An Amicus brief, or friend-of-the-court brief, is a legal document filed by an individual or organization that is not a party to a case but has an interest in the outcome. The brief is intended to provide the court with outside information, expertise, or arguments that can help the court make a decision in the case.
In addition to preempting federal law, the EPC argues the Illinois Interchange Fee Prohibition Act “raises serious concerns under the Fifth and Fourteenth Amendments’ requirement that states give just compensation for the benefits they receive from the infrastructure they access to increase revenue.”
The Illinois Interchange Fee Prohibition Act, which is scheduled to go into effect July 1, 2025, exempts Illinois merchants from paying interchange on sales tax and gratuities linked to credit and debit card transactions. In exchange, the state will cap what merchants earn for collecting sales tax at $1,000 per month.
In a statement, EPC Executive Chairman Richard Hunt said: “The new law in Illinois puts [the electronic payments] system at risk by creating credit card chaos which will predominately fall on the smallest businesses while the largest mega-stores reap any perceived benefit.”
Hunt added that the United States economy is “built and dependent upon electronic payments” and that the system is often taken for granted because it is “hassle-free and secure.”

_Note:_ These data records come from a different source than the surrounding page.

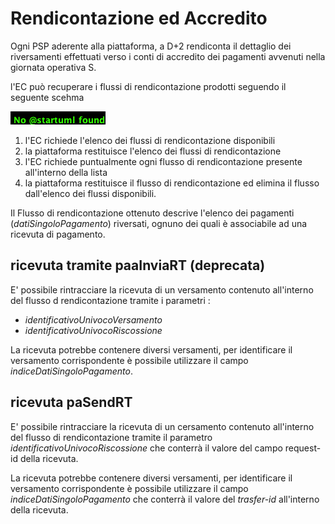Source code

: Rendicontazione ed Accredito
================================

Ogni PSP aderente alla piattaforma, a D+2 rendiconta il dettaglio dei riversamenti effettuati verso i conti di accredito dei pagamenti avvenuti nella giornata operativa S.

l'EC può recuperare i flussi di rendicontazione prodotti seguendo il seguente scehma

![sd_ec_richiesta_flussi](../diagrams/sd_ec_richiesta_flussi.png)

1. l'EC richiede l'elenco dei flussi di rendicontazione disponibili
2. la piattaforma restituisce l'elenco dei flussi di rendicontazione
3. l'EC richiede puntualmente ogni flusso di rendicontazione presente all'interno della lista
4. la piattaforma restituisce il flusso di rendicontazione ed elimina il flusso dall'elenco dei flussi disponibili.

Il Flusso di rendicontazione ottenuto descrive l'elenco dei pagamenti (*datiSingoloPagamento*) riversati, ognuno dei quali è associabile ad una ricevuta di pagamento.

## ricevuta tramite paaInviaRT (deprecata)

E' possibile rintracciare la ricevuta di un versamento contenuto all'interno del flusso d
rendicontazione tramite i parametri :

- *identificativoUnivocoVersamento*
- *identificativoUnivocoRiscossione*

La ricevuta potrebbe contenere diversi versamenti, per identificare il versamento corrispondente è possibile utilizzare il campo *indiceDatiSingoloPagamento*.

## ricevuta paSendRT

E' possibile rintracciare la ricevuta di  un cersamento contenuto all'interno del flusso di rendicontazione tramite il parametro 
*identificativoUnivocoRiscossione* che conterrà il valore del campo request-id della ricevuta.

La ricevuta potrebbe contenere diversi versamenti, per identificare il versamento corrispondente è possibile utilizzare il campo *indiceDatiSingoloPagamento* che conterrà il valore del *trasfer-id* all'interno della ricevuta.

Filing such a brief this early in a lawsuit, before a ruling has been made in the case, is rare, according to legal and payments experts.
“It is more common to see these briefs filed in appellate court,” says Doug Kantor, executive committee member for the Merchants Payment Coalition and general counsel for the National Association of Convenience Stores.
Whether the brief will be effective at swaying the court’s decision is a coin toss, as there are many subjective factors involved, such as the quality of the argument, what’s being asked of the court, and whether the judge chooses to accept the brief.
“A well-reasoned Amicus brief from a credible party is helpful, but certainly not dispositive,” Eric Grover, principal at payments consultancy Intrepid Ventures, says by email. “Ultimately, the suit will be won or lost based on its legal merits.”
The MPC’s Kantor counters the brief is unlikely to have much influence with the court because of the merits of the Illinois law. “I doubt this will be as helpful as [the EPC] thinks, “Kantor says. “The Illinois law is not a pre-emptive law.”
Grover adds that the best outcome would be for the Illinois’s legislature to repeal the law as it “would hurt consumers, merchants, banks, and the payments industry, be enormously expensive, and take at least [three] to [five] years to implement, and set the stage for a patchwork of customized interchange price controls at the state level.”